Description of the task> Reproduce the records exactly.

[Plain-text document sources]

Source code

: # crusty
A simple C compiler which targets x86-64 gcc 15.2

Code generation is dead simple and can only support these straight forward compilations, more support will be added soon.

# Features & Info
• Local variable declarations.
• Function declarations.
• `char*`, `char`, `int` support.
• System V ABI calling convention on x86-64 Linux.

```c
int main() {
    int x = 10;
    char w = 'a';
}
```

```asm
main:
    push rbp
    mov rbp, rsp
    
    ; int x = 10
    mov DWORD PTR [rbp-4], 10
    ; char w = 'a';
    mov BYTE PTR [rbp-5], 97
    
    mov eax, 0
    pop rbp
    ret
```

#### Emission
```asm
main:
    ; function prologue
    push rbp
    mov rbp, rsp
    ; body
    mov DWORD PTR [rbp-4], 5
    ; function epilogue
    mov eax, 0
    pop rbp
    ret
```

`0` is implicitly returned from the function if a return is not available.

Solution to this problem>
Source code

: # crusty
A simple C compiler which targets x86-64 gcc 15.2

Code generation is dead simple and can only support these straight forward compilations, more support will be added soon.

# Features & Info
• Local variable declarations.
• Function declarations.
• `char*`, `char`, `int` support.
• System V ABI calling convention on x86-64 Linux.

```c
int main() {
    int x = 10;
    char w = 'a';
}
```

```asm
main:
    push rbp
    mov rbp, rsp
    
    ; int x = 10
    mov DWORD PTR [rbp-4], 10
    ; char w = 'a';
    mov BYTE PTR [rbp-5], 97
    
    mov eax, 0
    pop rbp
    ret
```

#### Emission
```asm
main:
    ; function prologue
    push rbp
    mov rbp, rsp
    ; body
    mov DWORD PTR [rbp-4], 5
    ; function epilogue
    mov eax, 0
    pop rbp
    ret
```

`0` is implicitly returned from the function if a return is not available.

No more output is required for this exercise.